I’ve always been a fan of Rich Hickey, from the first time I heard him talk about how much of a gift it had been to have a year of focused time to work on a new programming language. In an effort to resolve a race condition at write time, I was reading recently about database isolation levels. Along the way I briefly wondered, “how would Datomic solve this? Would it be possible to solve a race condition at read time instead?” Along the way, I bumped into this fantastic post on Cognitect’s blog. I so enjoyed the post that I ordered Russ Olson’s Clojure book as soon as I had finished reading it.

Why do I bring this up? I had another small project recently to write a script to transform some data. The notion of this script was: read in a multiline file, transform each line according to a set of rules, write a new file. I ended up with something mostly elegant, but for each of the steps I called Ruby’s map function:

def with_first_rule_applied(line)
  line # apply the rule and return a new line
end

def with_second_rule_applied(line)
  line # apply the rule and return a new line
end

My main method contained something like this:

lines
  .map {|line| with_first_rule_applied(line) }
  .map {|line| with_second_rule_applied(line) }

This was fine. The script worked. I had other things to do. But I kept wondering if there was a way to build such a pipeline in a more elegant fashion. It turns out there is! I specifically remembered function compose(funcs) from Russ Olson’s post above.

A more functional approach

Let’s move to a completely contained example (in Ruby). Say we have some data:

data = [1, 2, 3]

It needs to be transformed according to some rules – in this case we will multiply, divide, and add to each value.

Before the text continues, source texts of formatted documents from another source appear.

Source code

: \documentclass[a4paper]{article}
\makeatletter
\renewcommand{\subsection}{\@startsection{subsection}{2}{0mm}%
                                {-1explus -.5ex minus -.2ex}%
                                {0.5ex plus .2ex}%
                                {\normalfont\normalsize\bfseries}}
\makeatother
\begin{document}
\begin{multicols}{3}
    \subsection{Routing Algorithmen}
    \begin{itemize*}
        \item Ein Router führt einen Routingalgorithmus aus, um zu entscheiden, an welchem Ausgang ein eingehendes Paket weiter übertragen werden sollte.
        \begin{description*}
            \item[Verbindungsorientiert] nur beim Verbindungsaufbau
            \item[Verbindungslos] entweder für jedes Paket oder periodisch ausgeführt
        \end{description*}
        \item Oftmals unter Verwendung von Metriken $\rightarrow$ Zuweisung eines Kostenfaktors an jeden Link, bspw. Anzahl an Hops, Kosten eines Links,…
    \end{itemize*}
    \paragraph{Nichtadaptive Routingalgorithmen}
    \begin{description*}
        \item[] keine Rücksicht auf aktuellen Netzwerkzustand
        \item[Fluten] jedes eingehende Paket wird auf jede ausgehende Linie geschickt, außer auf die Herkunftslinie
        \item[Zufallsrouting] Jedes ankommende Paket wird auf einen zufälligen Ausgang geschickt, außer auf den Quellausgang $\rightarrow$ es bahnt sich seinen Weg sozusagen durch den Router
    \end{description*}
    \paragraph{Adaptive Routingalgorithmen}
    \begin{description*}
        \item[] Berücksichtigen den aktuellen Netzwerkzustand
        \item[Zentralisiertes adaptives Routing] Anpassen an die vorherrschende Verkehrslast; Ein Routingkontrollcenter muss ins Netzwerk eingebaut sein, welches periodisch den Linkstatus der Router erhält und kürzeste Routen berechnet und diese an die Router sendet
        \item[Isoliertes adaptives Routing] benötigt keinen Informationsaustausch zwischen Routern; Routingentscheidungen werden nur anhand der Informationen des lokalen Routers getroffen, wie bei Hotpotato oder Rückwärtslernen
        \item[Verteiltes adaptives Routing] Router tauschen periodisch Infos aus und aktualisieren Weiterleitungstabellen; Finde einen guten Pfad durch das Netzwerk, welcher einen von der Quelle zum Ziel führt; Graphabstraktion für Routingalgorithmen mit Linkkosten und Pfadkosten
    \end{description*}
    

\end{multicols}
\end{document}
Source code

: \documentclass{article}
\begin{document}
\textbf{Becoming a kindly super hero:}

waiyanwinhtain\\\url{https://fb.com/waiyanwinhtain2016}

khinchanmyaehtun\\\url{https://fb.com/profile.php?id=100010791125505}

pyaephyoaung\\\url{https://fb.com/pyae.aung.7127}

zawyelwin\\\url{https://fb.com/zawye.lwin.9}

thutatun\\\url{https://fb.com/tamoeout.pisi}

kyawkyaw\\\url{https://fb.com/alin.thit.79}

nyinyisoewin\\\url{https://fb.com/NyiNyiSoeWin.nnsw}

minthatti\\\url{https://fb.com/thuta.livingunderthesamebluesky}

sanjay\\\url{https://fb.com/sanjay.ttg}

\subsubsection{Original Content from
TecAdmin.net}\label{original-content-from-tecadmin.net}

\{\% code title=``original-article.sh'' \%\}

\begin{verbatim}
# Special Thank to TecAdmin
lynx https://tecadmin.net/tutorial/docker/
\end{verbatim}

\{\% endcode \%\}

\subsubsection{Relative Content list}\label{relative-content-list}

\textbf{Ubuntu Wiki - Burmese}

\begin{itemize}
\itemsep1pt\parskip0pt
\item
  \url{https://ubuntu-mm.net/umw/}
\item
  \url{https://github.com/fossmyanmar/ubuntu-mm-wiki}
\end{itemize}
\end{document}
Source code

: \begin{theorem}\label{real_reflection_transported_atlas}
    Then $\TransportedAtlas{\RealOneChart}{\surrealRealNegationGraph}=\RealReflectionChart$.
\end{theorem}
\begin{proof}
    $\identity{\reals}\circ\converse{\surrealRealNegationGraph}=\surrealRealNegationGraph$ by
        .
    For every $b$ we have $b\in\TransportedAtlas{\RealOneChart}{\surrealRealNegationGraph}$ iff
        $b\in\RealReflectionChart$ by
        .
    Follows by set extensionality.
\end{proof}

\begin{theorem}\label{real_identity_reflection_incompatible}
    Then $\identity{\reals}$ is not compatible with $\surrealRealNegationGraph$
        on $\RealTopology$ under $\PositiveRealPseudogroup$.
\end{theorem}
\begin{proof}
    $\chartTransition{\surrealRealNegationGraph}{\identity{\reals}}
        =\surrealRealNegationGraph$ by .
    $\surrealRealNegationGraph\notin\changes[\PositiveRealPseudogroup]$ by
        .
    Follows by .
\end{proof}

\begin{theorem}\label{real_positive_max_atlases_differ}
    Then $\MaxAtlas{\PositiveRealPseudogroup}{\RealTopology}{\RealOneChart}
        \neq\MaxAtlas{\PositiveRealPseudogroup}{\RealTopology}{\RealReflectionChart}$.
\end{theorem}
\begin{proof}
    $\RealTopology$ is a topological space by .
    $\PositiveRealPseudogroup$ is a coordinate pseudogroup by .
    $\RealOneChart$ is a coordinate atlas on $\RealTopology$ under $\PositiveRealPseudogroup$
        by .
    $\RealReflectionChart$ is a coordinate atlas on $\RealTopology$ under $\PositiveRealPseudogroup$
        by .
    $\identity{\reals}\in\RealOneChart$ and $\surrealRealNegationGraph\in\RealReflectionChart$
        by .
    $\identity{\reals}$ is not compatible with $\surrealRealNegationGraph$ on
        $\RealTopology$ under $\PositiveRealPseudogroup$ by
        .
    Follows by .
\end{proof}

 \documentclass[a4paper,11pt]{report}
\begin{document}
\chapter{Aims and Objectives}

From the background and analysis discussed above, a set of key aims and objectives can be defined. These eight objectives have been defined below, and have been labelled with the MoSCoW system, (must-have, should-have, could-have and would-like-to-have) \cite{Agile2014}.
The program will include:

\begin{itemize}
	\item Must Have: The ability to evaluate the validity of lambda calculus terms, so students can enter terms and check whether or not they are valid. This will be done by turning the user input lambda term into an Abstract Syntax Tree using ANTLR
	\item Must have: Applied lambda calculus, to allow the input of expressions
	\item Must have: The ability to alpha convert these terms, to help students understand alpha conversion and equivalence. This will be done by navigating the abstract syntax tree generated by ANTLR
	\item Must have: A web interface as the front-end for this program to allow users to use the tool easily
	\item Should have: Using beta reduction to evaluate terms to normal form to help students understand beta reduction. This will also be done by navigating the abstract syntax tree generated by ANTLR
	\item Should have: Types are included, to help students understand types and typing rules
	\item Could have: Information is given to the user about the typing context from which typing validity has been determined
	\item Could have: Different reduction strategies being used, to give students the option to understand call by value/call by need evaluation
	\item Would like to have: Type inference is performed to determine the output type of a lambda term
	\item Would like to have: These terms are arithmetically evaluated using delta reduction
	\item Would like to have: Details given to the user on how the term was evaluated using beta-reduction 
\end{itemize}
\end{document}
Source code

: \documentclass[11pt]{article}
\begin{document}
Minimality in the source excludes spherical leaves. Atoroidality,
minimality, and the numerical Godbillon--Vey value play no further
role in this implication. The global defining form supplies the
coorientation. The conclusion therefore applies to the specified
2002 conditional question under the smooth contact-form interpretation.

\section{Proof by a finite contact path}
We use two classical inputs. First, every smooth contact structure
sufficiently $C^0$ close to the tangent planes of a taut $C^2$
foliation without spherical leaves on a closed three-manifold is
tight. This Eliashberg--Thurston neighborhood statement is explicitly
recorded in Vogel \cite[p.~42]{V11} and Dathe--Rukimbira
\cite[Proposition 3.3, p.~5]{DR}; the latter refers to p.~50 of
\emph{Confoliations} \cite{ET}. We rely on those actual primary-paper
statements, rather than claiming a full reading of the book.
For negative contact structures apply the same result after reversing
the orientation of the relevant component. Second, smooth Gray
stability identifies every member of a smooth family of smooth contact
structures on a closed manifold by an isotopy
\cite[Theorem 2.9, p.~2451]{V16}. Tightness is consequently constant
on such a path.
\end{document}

times_two = ->(x) { x * 2 }
divided_by_two = ->(x) { x / 2 }
plus_ten = ->(x) { x + 10 }

This is what we originally had, and it works great:

original = data.map { |x| times_two[x] }
               .map { |x| divided_by_two[x] }
               .map { |x| plus_ten[x] }

However, we can compose a pipeline that will apply each function in succession:

def pipeline_of_maps(*functions)
  proc do |data|
    functions.reduce(data) do |processed_data, function|
      processed_data.map { |datum| function.call(datum) }
    end
  end
end

This returns a proc (that we call my_first_pipeline).

my_first_pipeline = pipeline_of_maps(
  times_two,
  divided_by_two,
  plus_ten
)

The pipeline takes in data.

We can see that the two approaches yield the same result:

original == my_first_pipeline.call(data)
original == [11, 12, 13]